Um paralelo muito moderno para a incorporação dessas mortes na zona de guerra na propaganda de atrocidades seria declarar uma fatalidade por arma de fogo uma “morte por Covid”, desde que o cadáver possa produzir um teste PCR positivo. Neste caso, temos um “assassinato antissemita por poloneses” simplesmente porque um judeu morre violentamente em qualquer lugar perto da Polônia e sob quaisquer condições, incluindo guerra ativa. Goodhart inclui até o testemunho de uma mãe judia que relatou a morte “antissemita” de seu filho à comissão americana, embora admitisse que seu filho era membro da milícia bolchevique:

Tentei explicar a ela que havia uma diferença entre o caso de um homem assassinado a sangue frio e a morte de seu filho, baleado enquanto lutava pelos bolcheviques. Ela simplesmente não conseguia entender a diferença e continuou repetindo “Ele era um menino tão bom”.[15]

Uma vez que as missões britânica e americana concluíram que a violência contra os judeus nunca foi endossada ou encorajada pelas autoridades polonesas e, portanto, significava que não poderia ser tecnicamente classificada como um pogrom, pode-se dizer que uma crise diplomática internacional e uma campanha de propaganda em massa sobre “massa assassinatos” em 130 cidades, envolvendo em alguns casos valas comuns de 2.300 cadáveres, foi provocada pelas mortes violentas de apenas 18 judeus sobre um período de seis anos. Jadwin, além disso, argumentou que apenas cinco mortes de judeus poderiam ser confirmadas como resultado da violência da multidão “desde o estabelecimento de um governo estável na República”.[16] O capitão Wright declarou explicitamente que “embora os pogroms em Cracóvia tenham sido relatados, esse não foi o caso”, e que qualquer violência contra judeus no território polonês era “pequena e trivial”.[17]

 

Motivações

Naturalmente, a campanha foi sobre vingança de forma mais geral, e mais em termos de perda de poder econômico e influência do que as 18 (ou 5) mortes. O próprio Rumbold concluiu que a violência e o antagonismo entre os grupos provavelmente eram inevitáveis, dada a situação econômica dos judeus: “é natural que o separatismo tenha se manifestado”. Rumbold observou que a consciência relativamente recente dos poloneses de que eles poderiam se engajar em suas próprias estratégias econômicas de base étnica, e a natureza improdutiva da população judaica, era a verdadeira fonte de animosidade: “A competição entre os poloneses e a população judaica começou . … O movimento cooperativo está se tornando muito forte e, sem dúvida, será um fator importante no desenvolvimento das relações econômicas na Polônia, de modo que indiretamente afetará a posição do pequeno comerciante judeu”.[18] Jadwin e Johnson foram igualmente insistentes que havia fatores econômicos por trás de qualquer tensão interétnica, e eles estavam convencidos de que questões religiosas desempenhavam um papel insignificante no desenvolvimento de atitudes antijudaicas:

Nós estamos convencidos de que as diferenças religiosas como tais desempenham um papel muito pequeno, e que a nação polonesa está disposta à tolerância religiosa e ao autocontrole nos desacordos religiosos. … A relação do judeu com a eventual disposição política desses territórios ainda é um elemento irritante. Esses mesmos problemas são, em certa medida, inerentes a todos os outros países onde o caráter e os hábitos judaicos desenvolvem uma solidariedade racial, necessariamente acompanhada de uma confusa mistura econômica e social com os outros elementos da população.[19]

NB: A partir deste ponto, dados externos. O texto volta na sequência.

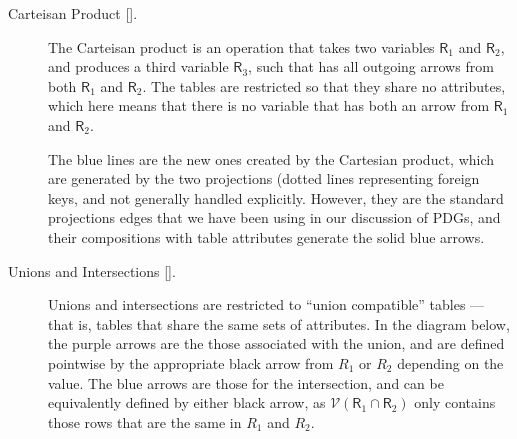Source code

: \documentclass{article}
\theoremstyle{definition}
\theoremstyle{remark}
\newcommand{\V}{\mathcal V}
\newcommand{\var}[1]{\mathsf{#1}}
\begin{document}
\begin{description}
\item[{Carteisan Product [].}]
The Carteisan product is an operation that takes two variables $\var R_1$ and $\var R_2$, and produces a third variable $\var R_3$, such that has all outgoing arrows from both $\var R_1$ and $\var R_2.$  The tables are restricted so that they share no attributes, which here means that there is no variable that has both an arrow from $\var R_1$ and $\var R_2$.

The blue lines are the new ones created by the Cartesian product, which are generated by the two projections (dotted lines representing foreign keys, and not generally handled explicitly. However, they are the standard projections edges that we have been using in our discussion of PDGs, and their compositions with table attributes generate the solid blue arrows.

\item[{Unions and Intersections  [].}]
Unions and intersections are restricted to ``union compatible'' tables --- that is, tables that share the same sets of attributes. 
In the diagram below, the purple arrows are the those associated with the union, and are defined pointwise by the appropriate black arrow from $R_1$ or $R_2$ depending on the value. The blue arrows are those for the intersection, and can be equivalently defined by either black arrow, as $\V(\var R_1 \cap \var R_2)$ only contains those rows that are the same in $R_1$ and $R_2$.
\begin{figure}
	\begin{subfigure}{0.41\textwidth}
\end{subfigure}
\end{figure}
\end{description}
\end{document}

Há algumas indicações de que a campanha de propaganda de atrocidades contra a Polônia foi explicitamente projetada para proteger os interesses judaicos, impedindo que territórios contestados fossem concedidos aos poloneses (então operando as cooperativas camponesas contra os judeus) em tratados de paz. Goodhart, por exemplo, menciona líderes judeus em Bialystok que lhe disseram que “se Bialystok fosse entregue aos poloneses, os comerciantes judeus seriam arruinados, porque o boicote polonês entraria em vigor”.[20]  Manchar a reputação polonesa internacionalmente com acusações de assassinato em massa e fuzilamentos em massa poderia, assim, ter a intenção de influenciar a decisão das principais potências internacionais em decidir a alocação do território disputado, potencialmente impedindo que os judeus fossem absorvidos por um estado onde seriam forçados a abandonar estratégias econômicas étnicas improdutivas baseadas na exploração em massa.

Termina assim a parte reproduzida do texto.